Assignment →
Should a picture appear anywhere in the data, omit it and copy everything else exactly.

Provided material →

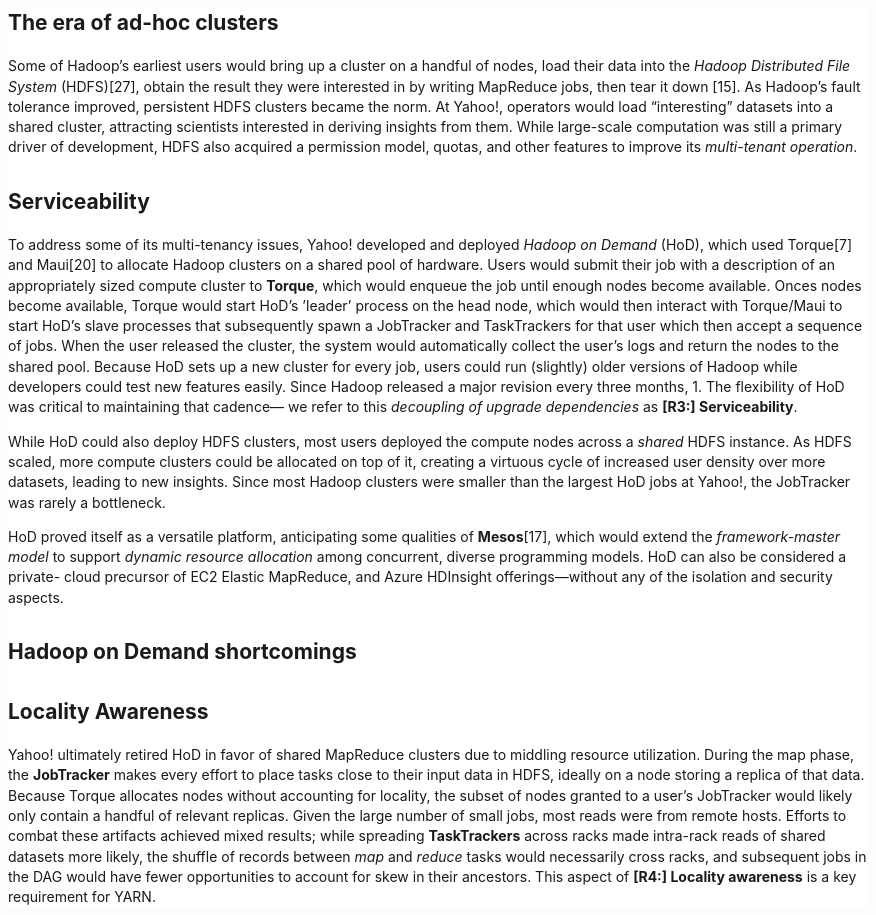 

The era of ad-hoc clusters
---

Some of Hadoop’s earliest users would bring up a cluster on a handful of nodes, load their data into the *Hadoop Distributed File System* (HDFS)[27], obtain the result they were interested in by writing MapReduce jobs, then tear it down [15]. As Hadoop’s fault tolerance improved, persistent HDFS clusters became the norm. At Yahoo!, operators would load “interesting” datasets into a shared cluster, attracting scientists interested in deriving insights from them. While large-scale computation was still a primary driver of development, HDFS also acquired a permission model, quotas, and other features to improve its *multi-tenant operation*.

Serviceability
---

To address some of its multi-tenancy issues, Yahoo! developed and deployed *Hadoop on Demand* (HoD), which used Torque[7] and Maui[20] to allocate Hadoop clusters on a shared pool of hardware. Users would submit their job with a description of an appropriately sized compute cluster to **Torque**, which would enqueue the job until enough nodes become available. Onces nodes become available, Torque would start HoD’s ’leader’ process on the head node, which would then interact with Torque/Maui to start HoD’s slave processes that subsequently spawn a JobTracker and TaskTrackers for that user which then accept a sequence of jobs. When the user released the cluster, the system would automatically collect the user’s logs and return the nodes to the shared pool. Because HoD sets up a new cluster for every job, users could run (slightly) older versions of Hadoop while developers could test new features easily. Since Hadoop released a major revision every three months, 1. The flexibility of HoD was critical to maintaining that cadence— we refer to this *decoupling of upgrade dependencies* as **[R3:] Serviceability**.


While HoD could also deploy HDFS clusters, most users deployed the compute nodes across a *shared* HDFS instance. As HDFS scaled, more compute clusters could be allocated on top of it, creating a virtuous cycle of increased user density over more datasets, leading to new insights. Since most Hadoop clusters were smaller than the largest HoD jobs at Yahoo!, the JobTracker was rarely a bottleneck.


HoD proved itself as a versatile platform, anticipating some qualities of **Mesos**[17], which would extend the *framework-master model* to support *dynamic resource allocation* among concurrent, diverse programming models. HoD can also be considered a private- cloud precursor of EC2 Elastic MapReduce, and Azure HDInsight offerings—without any of the isolation and security aspects.


Hadoop on Demand shortcomings
---

Locality Awareness
---

Yahoo! ultimately retired HoD in favor of shared MapReduce clusters due to middling resource utilization. During the map phase, the **JobTracker** makes every effort to place tasks close to their input data in HDFS, ideally on a node storing a replica of that data. Because Torque allocates nodes without accounting for locality, the subset of nodes granted to a user’s JobTracker would likely only contain a handful of relevant replicas. Given the large number of small jobs, most reads were from remote hosts. Efforts to combat these artifacts achieved mixed results; while spreading **TaskTrackers** across racks made intra-rack reads of shared datasets more likely, the shuffle of records between *map* and *reduce* tasks would necessarily cross racks, and subsequent jobs in the DAG would have fewer opportunities to account for skew in their ancestors. This aspect of **[R4:] Locality awareness** is a key requirement for YARN.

Task solution →
The era of ad-hoc clusters
---

Some of Hadoop’s earliest users would bring up a cluster on a handful of nodes, load their data into the *Hadoop Distributed File System* (HDFS)[27], obtain the result they were interested in by writing MapReduce jobs, then tear it down [15]. As Hadoop’s fault tolerance improved, persistent HDFS clusters became the norm. At Yahoo!, operators would load “interesting” datasets into a shared cluster, attracting scientists interested in deriving insights from them. While large-scale computation was still a primary driver of development, HDFS also acquired a permission model, quotas, and other features to improve its *multi-tenant operation*.

Serviceability
---

To address some of its multi-tenancy issues, Yahoo! developed and deployed *Hadoop on Demand* (HoD), which used Torque[7] and Maui[20] to allocate Hadoop clusters on a shared pool of hardware. Users would submit their job with a description of an appropriately sized compute cluster to **Torque**, which would enqueue the job until enough nodes become available. Onces nodes become available, Torque would start HoD’s ’leader’ process on the head node, which would then interact with Torque/Maui to start HoD’s slave processes that subsequently spawn a JobTracker and TaskTrackers for that user which then accept a sequence of jobs. When the user released the cluster, the system would automatically collect the user’s logs and return the nodes to the shared pool. Because HoD sets up a new cluster for every job, users could run (slightly) older versions of Hadoop while developers could test new features easily. Since Hadoop released a major revision every three months, 1. The flexibility of HoD was critical to maintaining that cadence— we refer to this *decoupling of upgrade dependencies* as **[R3:] Serviceability**.


While HoD could also deploy HDFS clusters, most users deployed the compute nodes across a *shared* HDFS instance. As HDFS scaled, more compute clusters could be allocated on top of it, creating a virtuous cycle of increased user density over more datasets, leading to new insights. Since most Hadoop clusters were smaller than the largest HoD jobs at Yahoo!, the JobTracker was rarely a bottleneck.


HoD proved itself as a versatile platform, anticipating some qualities of **Mesos**[17], which would extend the *framework-master model* to support *dynamic resource allocation* among concurrent, diverse programming models. HoD can also be considered a private- cloud precursor of EC2 Elastic MapReduce, and Azure HDInsight offerings—without any of the isolation and security aspects.


Hadoop on Demand shortcomings
---

Locality Awareness
---

Yahoo! ultimately retired HoD in favor of shared MapReduce clusters due to middling resource utilization. During the map phase, the **JobTracker** makes every effort to place tasks close to their input data in HDFS, ideally on a node storing a replica of that data. Because Torque allocates nodes without accounting for locality, the subset of nodes granted to a user’s JobTracker would likely only contain a handful of relevant replicas. Given the large number of small jobs, most reads were from remote hosts. Efforts to combat these artifacts achieved mixed results; while spreading **TaskTrackers** across racks made intra-rack reads of shared datasets more likely, the shuffle of records between *map* and *reduce* tasks would necessarily cross racks, and subsequent jobs in the DAG would have fewer opportunities to account for skew in their ancestors. This aspect of **[R4:] Locality awareness** is a key requirement for YARN.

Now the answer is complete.